Data extracted from a collection =
== Segment start ==

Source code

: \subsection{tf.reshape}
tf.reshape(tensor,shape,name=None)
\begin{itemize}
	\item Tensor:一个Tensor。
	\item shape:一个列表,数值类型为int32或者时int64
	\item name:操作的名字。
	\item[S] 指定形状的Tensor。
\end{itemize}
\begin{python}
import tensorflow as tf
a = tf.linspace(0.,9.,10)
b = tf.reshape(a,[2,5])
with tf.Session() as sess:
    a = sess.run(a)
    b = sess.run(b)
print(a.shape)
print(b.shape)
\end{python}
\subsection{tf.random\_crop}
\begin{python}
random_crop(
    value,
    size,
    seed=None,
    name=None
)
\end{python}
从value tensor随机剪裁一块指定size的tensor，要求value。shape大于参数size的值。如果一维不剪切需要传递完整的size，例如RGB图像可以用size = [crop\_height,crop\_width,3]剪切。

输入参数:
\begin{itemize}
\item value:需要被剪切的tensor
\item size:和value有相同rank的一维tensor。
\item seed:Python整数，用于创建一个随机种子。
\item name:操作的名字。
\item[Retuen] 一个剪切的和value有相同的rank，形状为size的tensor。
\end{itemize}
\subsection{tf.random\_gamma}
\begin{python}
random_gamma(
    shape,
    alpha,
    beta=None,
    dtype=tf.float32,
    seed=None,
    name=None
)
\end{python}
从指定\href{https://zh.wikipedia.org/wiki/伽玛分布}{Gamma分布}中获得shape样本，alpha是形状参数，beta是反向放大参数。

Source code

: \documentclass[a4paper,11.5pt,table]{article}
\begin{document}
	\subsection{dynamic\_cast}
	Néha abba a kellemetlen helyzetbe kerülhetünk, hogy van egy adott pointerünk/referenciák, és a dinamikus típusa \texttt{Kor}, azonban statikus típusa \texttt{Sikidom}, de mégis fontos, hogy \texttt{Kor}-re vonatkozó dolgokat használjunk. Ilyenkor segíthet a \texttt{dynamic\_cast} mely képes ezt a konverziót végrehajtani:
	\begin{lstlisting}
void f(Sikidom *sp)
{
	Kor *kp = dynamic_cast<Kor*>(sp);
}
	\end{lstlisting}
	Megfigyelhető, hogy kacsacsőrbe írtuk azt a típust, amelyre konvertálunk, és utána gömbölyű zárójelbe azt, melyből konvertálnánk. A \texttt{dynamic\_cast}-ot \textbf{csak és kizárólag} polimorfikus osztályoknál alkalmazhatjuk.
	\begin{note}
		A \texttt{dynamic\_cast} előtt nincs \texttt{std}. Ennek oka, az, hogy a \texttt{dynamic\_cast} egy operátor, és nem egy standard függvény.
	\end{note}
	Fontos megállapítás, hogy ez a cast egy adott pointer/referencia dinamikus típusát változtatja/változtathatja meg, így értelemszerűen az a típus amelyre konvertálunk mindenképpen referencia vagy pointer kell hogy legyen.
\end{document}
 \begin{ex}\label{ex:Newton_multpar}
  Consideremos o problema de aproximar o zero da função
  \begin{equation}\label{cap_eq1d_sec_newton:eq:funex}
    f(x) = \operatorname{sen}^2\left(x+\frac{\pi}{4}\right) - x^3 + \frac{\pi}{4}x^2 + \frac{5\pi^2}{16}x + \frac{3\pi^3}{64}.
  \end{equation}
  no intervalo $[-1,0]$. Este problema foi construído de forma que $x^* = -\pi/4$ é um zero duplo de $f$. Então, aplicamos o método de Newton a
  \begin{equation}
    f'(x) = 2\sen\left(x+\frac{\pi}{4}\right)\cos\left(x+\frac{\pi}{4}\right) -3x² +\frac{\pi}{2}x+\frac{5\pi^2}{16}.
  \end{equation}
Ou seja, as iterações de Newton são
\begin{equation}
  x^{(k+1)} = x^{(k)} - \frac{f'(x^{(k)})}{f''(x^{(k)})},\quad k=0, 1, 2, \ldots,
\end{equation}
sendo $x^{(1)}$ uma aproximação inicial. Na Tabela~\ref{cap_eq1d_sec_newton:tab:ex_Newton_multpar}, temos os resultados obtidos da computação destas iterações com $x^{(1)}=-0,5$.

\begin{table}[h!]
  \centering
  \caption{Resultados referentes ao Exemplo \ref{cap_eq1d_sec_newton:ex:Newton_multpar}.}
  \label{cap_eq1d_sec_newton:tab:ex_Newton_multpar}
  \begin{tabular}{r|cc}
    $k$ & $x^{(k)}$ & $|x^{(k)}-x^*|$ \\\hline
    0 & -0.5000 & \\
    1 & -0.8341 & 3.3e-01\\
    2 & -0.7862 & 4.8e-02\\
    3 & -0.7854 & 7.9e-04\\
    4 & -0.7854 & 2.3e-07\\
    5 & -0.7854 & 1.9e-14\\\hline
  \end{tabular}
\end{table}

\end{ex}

== Segment end ==

REQUIRED ACTION =
For every line in the data above that holds "zero", return the line itself.

ANSWER TO THIS EXERCISE =
  Consideremos o problema de aproximar o zero da função
  no intervalo $[-1,0]$. Este problema foi construído de forma que $x^* = -\pi/4$ é um zero duplo de $f$. Então, aplicamos o método de Newton a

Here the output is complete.